> [What the exercise asks] The full set of entries below must be returned exactly as shown.
Input below:
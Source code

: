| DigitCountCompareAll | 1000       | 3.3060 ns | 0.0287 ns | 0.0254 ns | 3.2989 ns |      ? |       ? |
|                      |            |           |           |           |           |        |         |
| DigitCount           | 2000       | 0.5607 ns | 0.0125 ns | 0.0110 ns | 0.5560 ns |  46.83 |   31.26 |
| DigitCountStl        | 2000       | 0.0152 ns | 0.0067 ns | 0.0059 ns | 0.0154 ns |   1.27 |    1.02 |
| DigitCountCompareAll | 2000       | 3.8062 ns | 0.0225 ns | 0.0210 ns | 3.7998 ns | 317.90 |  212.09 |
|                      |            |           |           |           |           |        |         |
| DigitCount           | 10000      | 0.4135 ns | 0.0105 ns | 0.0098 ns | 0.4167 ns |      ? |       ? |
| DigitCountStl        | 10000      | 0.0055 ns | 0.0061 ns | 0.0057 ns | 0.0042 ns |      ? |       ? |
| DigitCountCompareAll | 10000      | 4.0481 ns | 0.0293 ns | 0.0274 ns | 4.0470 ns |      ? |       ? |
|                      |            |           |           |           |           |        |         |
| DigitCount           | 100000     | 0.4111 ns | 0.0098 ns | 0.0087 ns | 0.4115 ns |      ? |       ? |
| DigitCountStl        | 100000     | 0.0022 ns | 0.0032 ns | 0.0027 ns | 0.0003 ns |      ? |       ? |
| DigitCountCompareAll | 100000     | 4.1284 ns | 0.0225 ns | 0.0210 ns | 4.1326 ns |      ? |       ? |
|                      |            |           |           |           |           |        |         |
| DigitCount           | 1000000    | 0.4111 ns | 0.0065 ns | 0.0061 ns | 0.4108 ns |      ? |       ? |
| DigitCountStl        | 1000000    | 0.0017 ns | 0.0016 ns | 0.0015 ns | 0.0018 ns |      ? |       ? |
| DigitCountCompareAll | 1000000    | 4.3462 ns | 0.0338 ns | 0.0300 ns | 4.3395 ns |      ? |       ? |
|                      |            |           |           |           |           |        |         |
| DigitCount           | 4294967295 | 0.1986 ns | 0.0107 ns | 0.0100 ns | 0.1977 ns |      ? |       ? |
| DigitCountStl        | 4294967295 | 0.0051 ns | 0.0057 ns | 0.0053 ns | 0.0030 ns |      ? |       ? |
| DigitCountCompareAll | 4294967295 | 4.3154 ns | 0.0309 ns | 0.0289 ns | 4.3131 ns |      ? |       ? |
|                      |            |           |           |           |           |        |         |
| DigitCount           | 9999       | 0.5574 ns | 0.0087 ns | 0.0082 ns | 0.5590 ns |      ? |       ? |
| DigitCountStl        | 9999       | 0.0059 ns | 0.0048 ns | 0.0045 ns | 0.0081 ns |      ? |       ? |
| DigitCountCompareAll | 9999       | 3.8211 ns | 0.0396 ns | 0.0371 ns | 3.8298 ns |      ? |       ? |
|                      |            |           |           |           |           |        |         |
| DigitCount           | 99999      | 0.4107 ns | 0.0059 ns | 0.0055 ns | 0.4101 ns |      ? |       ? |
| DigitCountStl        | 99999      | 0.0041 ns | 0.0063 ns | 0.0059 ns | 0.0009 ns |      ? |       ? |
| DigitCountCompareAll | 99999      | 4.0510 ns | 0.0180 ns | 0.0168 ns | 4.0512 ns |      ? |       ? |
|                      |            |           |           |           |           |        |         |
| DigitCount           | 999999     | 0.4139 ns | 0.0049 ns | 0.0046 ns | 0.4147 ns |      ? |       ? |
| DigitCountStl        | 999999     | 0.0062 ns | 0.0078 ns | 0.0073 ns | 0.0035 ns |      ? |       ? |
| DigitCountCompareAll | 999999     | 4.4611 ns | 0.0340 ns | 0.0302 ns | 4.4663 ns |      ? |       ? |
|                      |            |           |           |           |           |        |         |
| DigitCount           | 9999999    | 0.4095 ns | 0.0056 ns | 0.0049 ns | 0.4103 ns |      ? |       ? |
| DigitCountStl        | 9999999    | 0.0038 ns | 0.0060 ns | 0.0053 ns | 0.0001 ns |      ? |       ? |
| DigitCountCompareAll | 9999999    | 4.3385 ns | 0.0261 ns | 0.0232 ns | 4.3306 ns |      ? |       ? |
End of Input.
> [Solution to this task]
Source code

:| DigitCountCompareAll | 1000       | 3.3060 ns | 0.0287 ns | 0.0254 ns | 3.2989 ns |      ? |       ? |
|                      |            |           |           |           |           |        |         |
| DigitCount           | 2000       | 0.5607 ns | 0.0125 ns | 0.0110 ns | 0.5560 ns |  46.83 |   31.26 |
| DigitCountStl        | 2000       | 0.0152 ns | 0.0067 ns | 0.0059 ns | 0.0154 ns |   1.27 |    1.02 |
| DigitCountCompareAll | 2000       | 3.8062 ns | 0.0225 ns | 0.0210 ns | 3.7998 ns | 317.90 |  212.09 |
|                      |            |           |           |           |           |        |         |
| DigitCount           | 10000      | 0.4135 ns | 0.0105 ns | 0.0098 ns | 0.4167 ns |      ? |       ? |
| DigitCountStl        | 10000      | 0.0055 ns | 0.0061 ns | 0.0057 ns | 0.0042 ns |      ? |       ? |
| DigitCountCompareAll | 10000      | 4.0481 ns | 0.0293 ns | 0.0274 ns | 4.0470 ns |      ? |       ? |
|                      |            |           |           |           |           |        |         |
| DigitCount           | 100000     | 0.4111 ns | 0.0098 ns | 0.0087 ns | 0.4115 ns |      ? |       ? |
| DigitCountStl        | 100000     | 0.0022 ns | 0.0032 ns | 0.0027 ns | 0.0003 ns |      ? |       ? |
| DigitCountCompareAll | 100000     | 4.1284 ns | 0.0225 ns | 0.0210 ns | 4.1326 ns |      ? |       ? |
|                      |            |           |           |           |           |        |         |
| DigitCount           | 1000000    | 0.4111 ns | 0.0065 ns | 0.0061 ns | 0.4108 ns |      ? |       ? |
| DigitCountStl        | 1000000    | 0.0017 ns | 0.0016 ns | 0.0015 ns | 0.0018 ns |      ? |       ? |
| DigitCountCompareAll | 1000000    | 4.3462 ns | 0.0338 ns | 0.0300 ns | 4.3395 ns |      ? |       ? |
|                      |            |           |           |           |           |        |         |
| DigitCount           | 4294967295 | 0.1986 ns | 0.0107 ns | 0.0100 ns | 0.1977 ns |      ? |       ? |
| DigitCountStl        | 4294967295 | 0.0051 ns | 0.0057 ns | 0.0053 ns | 0.0030 ns |      ? |       ? |
| DigitCountCompareAll | 4294967295 | 4.3154 ns | 0.0309 ns | 0.0289 ns | 4.3131 ns |      ? |       ? |
|                      |            |           |           |           |           |        |         |
| DigitCount           | 9999       | 0.5574 ns | 0.0087 ns | 0.0082 ns | 0.5590 ns |      ? |       ? |
| DigitCountStl        | 9999       | 0.0059 ns | 0.0048 ns | 0.0045 ns | 0.0081 ns |      ? |       ? |
| DigitCountCompareAll | 9999       | 3.8211 ns | 0.0396 ns | 0.0371 ns | 3.8298 ns |      ? |       ? |
|                      |            |           |           |           |           |        |         |
| DigitCount           | 99999      | 0.4107 ns | 0.0059 ns | 0.0055 ns | 0.4101 ns |      ? |       ? |
| DigitCountStl        | 99999      | 0.0041 ns | 0.0063 ns | 0.0059 ns | 0.0009 ns |      ? |       ? |
| DigitCountCompareAll | 99999      | 4.0510 ns | 0.0180 ns | 0.0168 ns | 4.0512 ns |      ? |       ? |
|                      |            |           |           |           |           |        |         |
| DigitCount           | 999999     | 0.4139 ns | 0.0049 ns | 0.0046 ns | 0.4147 ns |      ? |       ? |
| DigitCountStl        | 999999     | 0.0062 ns | 0.0078 ns | 0.0073 ns | 0.0035 ns |      ? |       ? |
| DigitCountCompareAll | 999999     | 4.4611 ns | 0.0340 ns | 0.0302 ns | 4.4663 ns |      ? |       ? |
|                      |            |           |           |           |           |        |         |
| DigitCount           | 9999999    | 0.4095 ns | 0.0056 ns | 0.0049 ns | 0.4103 ns |      ? |       ? |
| DigitCountStl        | 9999999    | 0.0038 ns | 0.0060 ns | 0.0053 ns | 0.0001 ns |      ? |       ? |
| DigitCountCompareAll | 9999999    | 4.3385 ns | 0.0261 ns | 0.0232 ns | 4.3306 ns |      ? |       ? |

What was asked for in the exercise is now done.